───── AVAILABLE DATA ─────

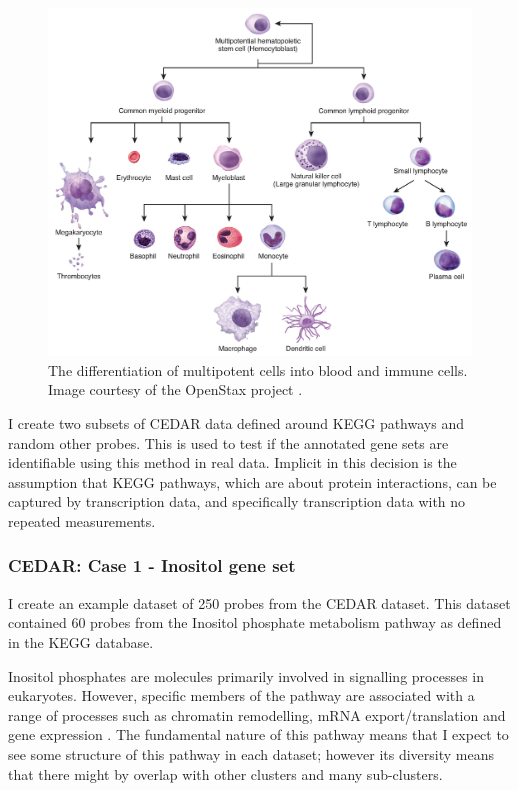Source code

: \documentclass[12pt]{article} %
\begin{document}
	\begin{figure}[h]
		\centering
		\includegraphics[scale=0.75]{Images/white_blood_cell_differentiation.jpg}
		\caption{The differentiation of multipotent cells into blood and immune cells. Image courtesy of the OpenStax project \citep{OpenStaxAnatomyPhysiology2016}.}
		\label{fig:white_blood_cell_differentiation}
	\end{figure}

	 I create two subsets of CEDAR data defined around KEGG pathways and random other probes. This is used to test if the annotated gene sets are identifiable using this method in real data. Implicit in this decision is the assumption that KEGG pathways, which are about protein interactions, can be captured by transcription data, and specifically transcription data with no repeated measurements. 
	 

	 \subsubsection{CEDAR: Case 1 - Inositol gene set} \label{sec:case_studies:cedar:dataset_1}

	I create an example dataset of 250 probes from the CEDAR dataset. This dataset contained 60 probes from the Inositol phosphate metabolism pathway as defined in the KEGG database.
	
	Inositol phosphates are molecules primarily involved in signalling processes in eukaryotes. However, specific members of the pathway are associated with a range of processes such as chromatin remodelling, mRNA export/translation and gene expression \citep{monserrate2010inositol}. The fundamental nature of this pathway means that I expect to see some structure of this pathway in each dataset; however its diversity means that there might by overlap with other clusters and many sub-clusters.
	
\end{document}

─────

EXERCISE → Return a word-for-word copy of the lines above from the one holding "1 - Inositol" through the one holding "I create an", with both of them included and nothing besides.

ANSWER SECTION →
	 \subsubsection{CEDAR: Case 1 - Inositol gene set} \label{sec:case_studies:cedar:dataset_1}

	I create an example dataset of 250 probes from the CEDAR dataset. This dataset contained 60 probes from the Inositol phosphate metabolism pathway as defined in the KEGG database.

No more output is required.